Exercise goal – Give the records again, word for word.

Working data –

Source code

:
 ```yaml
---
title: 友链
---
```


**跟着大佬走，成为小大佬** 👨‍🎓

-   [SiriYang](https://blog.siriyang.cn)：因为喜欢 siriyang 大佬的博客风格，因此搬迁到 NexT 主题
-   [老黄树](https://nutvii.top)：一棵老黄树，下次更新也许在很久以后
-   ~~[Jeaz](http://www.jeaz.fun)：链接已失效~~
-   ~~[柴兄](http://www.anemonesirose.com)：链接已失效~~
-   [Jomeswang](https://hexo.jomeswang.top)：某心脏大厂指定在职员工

Response box –
Source code

:
 ```yaml
---
title: 友链
---
```


**跟着大佬走，成为小大佬** 👨‍🎓

-   [SiriYang](https://blog.siriyang.cn)：因为喜欢 siriyang 大佬的博客风格，因此搬迁到 NexT 主题
-   [老黄树](https://nutvii.top)：一棵老黄树，下次更新也许在很久以后
-   ~~[Jeaz](http://www.jeaz.fun)：链接已失效~~
-   ~~[柴兄](http://www.anemonesirose.com)：链接已失效~~
-   [Jomeswang](https://hexo.jomeswang.top)：某心脏大厂指定在职员工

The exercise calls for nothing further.